書店に行くと最近は検索システムがあり、試みに「ブラジル」で検索すると、結構ヒットするんですね。音楽を含めた人文系、旅行書、語学書などが多かったのですが、ひとつやはり不満が。料理本がないじゃないか!まあ、いまに始まったことではないのですが。日本の人にブラジルの食べ物というのは、魅力がないのか?それともただ単に見落とされているのか?充分に考察しなければいけない課題なのですが、忙しいのでそれは次回にすることとして、今日は1冊の本を紹介したいと思います。

『実用的なブラジル式 料理と製菓の友』佐藤初江著 柏書房
著者の佐藤さんは、1924年に渡伯、そして10年後の1934年に本書を著しています。

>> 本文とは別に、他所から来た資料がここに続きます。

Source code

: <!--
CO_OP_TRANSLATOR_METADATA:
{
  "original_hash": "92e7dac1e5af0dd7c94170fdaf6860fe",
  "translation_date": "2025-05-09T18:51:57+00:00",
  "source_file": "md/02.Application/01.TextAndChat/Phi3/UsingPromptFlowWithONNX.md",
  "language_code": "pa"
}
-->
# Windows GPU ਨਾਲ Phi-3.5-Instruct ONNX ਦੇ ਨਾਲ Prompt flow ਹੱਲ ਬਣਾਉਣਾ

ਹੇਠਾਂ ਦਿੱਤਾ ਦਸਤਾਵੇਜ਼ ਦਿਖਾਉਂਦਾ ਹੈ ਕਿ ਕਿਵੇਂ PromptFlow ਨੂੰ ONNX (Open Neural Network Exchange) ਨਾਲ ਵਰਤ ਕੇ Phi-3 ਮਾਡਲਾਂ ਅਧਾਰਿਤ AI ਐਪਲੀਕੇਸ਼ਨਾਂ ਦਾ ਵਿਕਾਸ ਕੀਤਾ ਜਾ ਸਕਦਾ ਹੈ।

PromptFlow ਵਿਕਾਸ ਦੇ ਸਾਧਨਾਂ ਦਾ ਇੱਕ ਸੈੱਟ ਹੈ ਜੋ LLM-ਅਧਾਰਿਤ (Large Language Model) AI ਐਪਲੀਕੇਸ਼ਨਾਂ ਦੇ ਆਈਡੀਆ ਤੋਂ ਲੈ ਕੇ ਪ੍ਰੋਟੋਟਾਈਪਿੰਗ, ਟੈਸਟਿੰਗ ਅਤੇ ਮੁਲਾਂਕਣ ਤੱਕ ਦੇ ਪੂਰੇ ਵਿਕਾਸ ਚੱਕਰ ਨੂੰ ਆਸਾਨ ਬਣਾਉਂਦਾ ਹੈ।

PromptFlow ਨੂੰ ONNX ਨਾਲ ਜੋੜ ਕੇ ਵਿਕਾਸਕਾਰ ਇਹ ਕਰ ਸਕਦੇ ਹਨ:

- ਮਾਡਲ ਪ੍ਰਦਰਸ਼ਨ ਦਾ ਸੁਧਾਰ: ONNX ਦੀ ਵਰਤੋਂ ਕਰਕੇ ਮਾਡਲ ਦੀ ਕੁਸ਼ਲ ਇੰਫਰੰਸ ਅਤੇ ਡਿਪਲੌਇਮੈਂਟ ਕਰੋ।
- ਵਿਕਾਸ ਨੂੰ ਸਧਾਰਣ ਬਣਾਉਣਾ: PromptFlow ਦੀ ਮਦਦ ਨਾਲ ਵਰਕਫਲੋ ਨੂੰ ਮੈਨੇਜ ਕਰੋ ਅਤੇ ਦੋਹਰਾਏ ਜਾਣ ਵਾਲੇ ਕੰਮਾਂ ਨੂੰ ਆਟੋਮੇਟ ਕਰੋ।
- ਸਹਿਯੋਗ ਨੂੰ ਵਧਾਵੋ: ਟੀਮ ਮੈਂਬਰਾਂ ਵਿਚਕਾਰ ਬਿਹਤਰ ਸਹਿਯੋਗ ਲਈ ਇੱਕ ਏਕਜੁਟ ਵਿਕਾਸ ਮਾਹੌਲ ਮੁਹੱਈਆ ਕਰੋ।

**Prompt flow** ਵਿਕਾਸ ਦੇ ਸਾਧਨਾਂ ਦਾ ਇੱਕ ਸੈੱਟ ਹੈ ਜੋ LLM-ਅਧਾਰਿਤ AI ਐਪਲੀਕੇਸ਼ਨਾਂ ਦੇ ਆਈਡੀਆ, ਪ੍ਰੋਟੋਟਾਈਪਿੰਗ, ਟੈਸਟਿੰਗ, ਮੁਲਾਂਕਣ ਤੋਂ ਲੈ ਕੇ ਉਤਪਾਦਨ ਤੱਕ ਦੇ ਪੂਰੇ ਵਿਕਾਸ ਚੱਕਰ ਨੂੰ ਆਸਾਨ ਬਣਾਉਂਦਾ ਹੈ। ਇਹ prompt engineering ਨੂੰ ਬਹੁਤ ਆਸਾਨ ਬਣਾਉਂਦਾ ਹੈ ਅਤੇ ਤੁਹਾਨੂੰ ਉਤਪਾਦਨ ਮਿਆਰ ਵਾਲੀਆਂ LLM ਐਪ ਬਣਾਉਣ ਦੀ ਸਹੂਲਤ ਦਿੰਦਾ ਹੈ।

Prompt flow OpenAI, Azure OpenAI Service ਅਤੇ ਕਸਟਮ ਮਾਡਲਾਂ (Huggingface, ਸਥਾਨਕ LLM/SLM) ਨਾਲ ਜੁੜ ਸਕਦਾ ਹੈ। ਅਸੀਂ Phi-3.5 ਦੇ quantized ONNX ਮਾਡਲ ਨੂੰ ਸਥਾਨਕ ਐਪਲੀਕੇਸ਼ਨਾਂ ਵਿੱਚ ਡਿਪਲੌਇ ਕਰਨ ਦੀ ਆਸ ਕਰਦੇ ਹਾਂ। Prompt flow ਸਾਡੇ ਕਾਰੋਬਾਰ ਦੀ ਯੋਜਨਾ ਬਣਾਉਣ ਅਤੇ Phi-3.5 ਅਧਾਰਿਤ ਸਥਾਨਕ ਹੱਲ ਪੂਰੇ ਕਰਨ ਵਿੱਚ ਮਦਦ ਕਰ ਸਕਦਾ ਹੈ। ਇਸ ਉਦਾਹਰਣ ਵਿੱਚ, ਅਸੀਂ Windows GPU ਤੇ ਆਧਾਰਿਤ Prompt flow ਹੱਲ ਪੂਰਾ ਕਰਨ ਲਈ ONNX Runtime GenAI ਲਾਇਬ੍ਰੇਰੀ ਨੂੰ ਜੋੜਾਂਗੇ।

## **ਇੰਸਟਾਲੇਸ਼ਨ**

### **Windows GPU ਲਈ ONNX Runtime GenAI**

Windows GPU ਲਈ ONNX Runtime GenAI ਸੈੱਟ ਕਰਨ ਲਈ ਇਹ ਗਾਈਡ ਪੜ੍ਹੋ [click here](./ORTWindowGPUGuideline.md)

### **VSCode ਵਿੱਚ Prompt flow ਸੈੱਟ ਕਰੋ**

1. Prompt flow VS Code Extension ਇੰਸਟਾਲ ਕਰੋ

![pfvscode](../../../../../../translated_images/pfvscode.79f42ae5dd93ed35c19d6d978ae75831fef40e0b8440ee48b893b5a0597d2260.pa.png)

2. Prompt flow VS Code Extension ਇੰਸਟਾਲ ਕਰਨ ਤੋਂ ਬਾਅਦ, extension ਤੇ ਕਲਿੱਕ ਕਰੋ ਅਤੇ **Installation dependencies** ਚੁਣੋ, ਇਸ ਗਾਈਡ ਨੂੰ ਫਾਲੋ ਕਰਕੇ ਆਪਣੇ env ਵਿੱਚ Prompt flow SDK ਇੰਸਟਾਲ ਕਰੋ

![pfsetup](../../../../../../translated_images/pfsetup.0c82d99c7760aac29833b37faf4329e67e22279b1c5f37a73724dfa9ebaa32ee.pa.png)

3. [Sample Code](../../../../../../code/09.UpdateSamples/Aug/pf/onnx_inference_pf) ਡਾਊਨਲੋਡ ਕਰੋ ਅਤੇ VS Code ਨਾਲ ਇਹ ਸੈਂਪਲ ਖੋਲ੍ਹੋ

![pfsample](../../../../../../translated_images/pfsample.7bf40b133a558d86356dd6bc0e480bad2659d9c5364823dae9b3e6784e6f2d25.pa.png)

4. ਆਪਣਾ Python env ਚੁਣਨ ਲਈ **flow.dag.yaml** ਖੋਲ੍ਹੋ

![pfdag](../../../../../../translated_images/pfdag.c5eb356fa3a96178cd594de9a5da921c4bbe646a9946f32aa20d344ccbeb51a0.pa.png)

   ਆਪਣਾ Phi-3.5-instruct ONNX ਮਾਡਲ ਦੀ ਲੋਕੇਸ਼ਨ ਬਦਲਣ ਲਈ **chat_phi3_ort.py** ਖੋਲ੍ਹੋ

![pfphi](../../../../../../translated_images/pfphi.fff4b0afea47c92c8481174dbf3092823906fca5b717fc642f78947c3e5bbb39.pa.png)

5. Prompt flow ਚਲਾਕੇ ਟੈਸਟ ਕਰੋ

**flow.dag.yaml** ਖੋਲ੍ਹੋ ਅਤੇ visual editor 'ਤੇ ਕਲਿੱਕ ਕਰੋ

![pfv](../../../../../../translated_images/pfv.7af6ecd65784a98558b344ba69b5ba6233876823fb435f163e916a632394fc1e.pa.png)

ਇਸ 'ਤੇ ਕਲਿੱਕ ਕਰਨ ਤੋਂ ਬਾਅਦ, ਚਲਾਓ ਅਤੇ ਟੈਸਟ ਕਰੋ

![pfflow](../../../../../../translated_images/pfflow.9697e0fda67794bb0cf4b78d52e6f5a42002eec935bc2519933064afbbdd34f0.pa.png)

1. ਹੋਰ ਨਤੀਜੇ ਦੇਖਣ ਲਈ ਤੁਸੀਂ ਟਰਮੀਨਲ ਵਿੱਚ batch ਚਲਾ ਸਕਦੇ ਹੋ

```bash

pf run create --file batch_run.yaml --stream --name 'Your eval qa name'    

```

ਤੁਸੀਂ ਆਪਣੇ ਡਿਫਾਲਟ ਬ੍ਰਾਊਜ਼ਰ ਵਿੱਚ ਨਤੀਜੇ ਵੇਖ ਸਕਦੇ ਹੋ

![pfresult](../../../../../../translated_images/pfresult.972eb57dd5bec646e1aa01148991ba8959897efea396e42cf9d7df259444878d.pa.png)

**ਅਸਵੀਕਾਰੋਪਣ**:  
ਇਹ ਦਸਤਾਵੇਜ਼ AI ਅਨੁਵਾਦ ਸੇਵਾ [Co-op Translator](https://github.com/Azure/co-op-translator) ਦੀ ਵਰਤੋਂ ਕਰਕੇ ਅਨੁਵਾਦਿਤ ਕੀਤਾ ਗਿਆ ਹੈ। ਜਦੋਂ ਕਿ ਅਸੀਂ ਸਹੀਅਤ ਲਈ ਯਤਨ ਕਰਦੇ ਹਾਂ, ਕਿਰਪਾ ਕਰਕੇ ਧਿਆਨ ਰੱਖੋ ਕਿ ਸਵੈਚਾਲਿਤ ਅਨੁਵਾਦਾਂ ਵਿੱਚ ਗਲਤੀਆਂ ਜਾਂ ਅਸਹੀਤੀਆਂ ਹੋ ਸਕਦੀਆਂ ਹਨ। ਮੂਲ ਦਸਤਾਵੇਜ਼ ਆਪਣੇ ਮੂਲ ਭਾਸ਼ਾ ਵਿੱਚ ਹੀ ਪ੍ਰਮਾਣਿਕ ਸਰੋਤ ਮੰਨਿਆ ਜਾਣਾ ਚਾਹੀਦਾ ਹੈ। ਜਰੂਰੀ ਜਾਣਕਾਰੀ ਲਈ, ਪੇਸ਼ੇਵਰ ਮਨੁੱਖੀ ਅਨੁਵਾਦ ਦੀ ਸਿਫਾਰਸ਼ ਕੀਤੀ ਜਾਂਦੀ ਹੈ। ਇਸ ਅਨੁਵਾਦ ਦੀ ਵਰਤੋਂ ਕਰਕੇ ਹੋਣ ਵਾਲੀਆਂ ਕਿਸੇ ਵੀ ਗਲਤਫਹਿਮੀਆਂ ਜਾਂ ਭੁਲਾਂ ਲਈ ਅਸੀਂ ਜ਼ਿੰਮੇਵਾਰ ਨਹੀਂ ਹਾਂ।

実に今年は初版発行からちょうど70年!人間だったら古稀ですね。
サンパウロにお住まいだったようで、“サンパウロ市場の品物調べ”という項目がありますが、総レシピ数500超のブラジル料理の作り方が掲載されています。
どうやら、最初は日本語のみだったようですが、後にポルトガル語と2ヶ国語表記になったようで、現在の版は日本語ポルトガル語表記です。日本語で書かれたブラジル料理の指南書は、これが最も詳細に書かれています。というかほかには知りません(出版されていたら、ごめんなさい)。
では、この本があれば、ブラジル料理を作れるかというと、もちろん作れるのですが、ひとつネックがあります。それは、日本語に「ブラジル語」が混ざっているということです。
これはいわゆる、移民語というものでたとえば以下のような記述「卵一個中マンテイガ40gを合わし、温かいレイテをコップ一杯...」(卵1個とバター40gを混ぜ合わせ、温かいミルクをコップ1杯)という風に、日常ブラジルポルトガル語で使い慣れている単語、またはブラジル独自の素材には、カタカナで当地の言葉が使われています。ですからポルトガル語にまったくなじみのない方は???となってしまう可能性が非常に高いのです。
しかし、これは自分もまったくそうです。ポルトガル語に日本語を混ぜる、またはその逆、しょっちゅうそんな感じで会話をしています。だからこの本には勝手に親近感を寄せています。
ということを書いているうちに、では、現代語に直せばよいではないかという思いがムクムクと沸き起こってきました。折をみて本書からピックアップしたレシピを掲載していきたいと思います。もしも、リクエスト等あればどしどしお寄せください。それでは。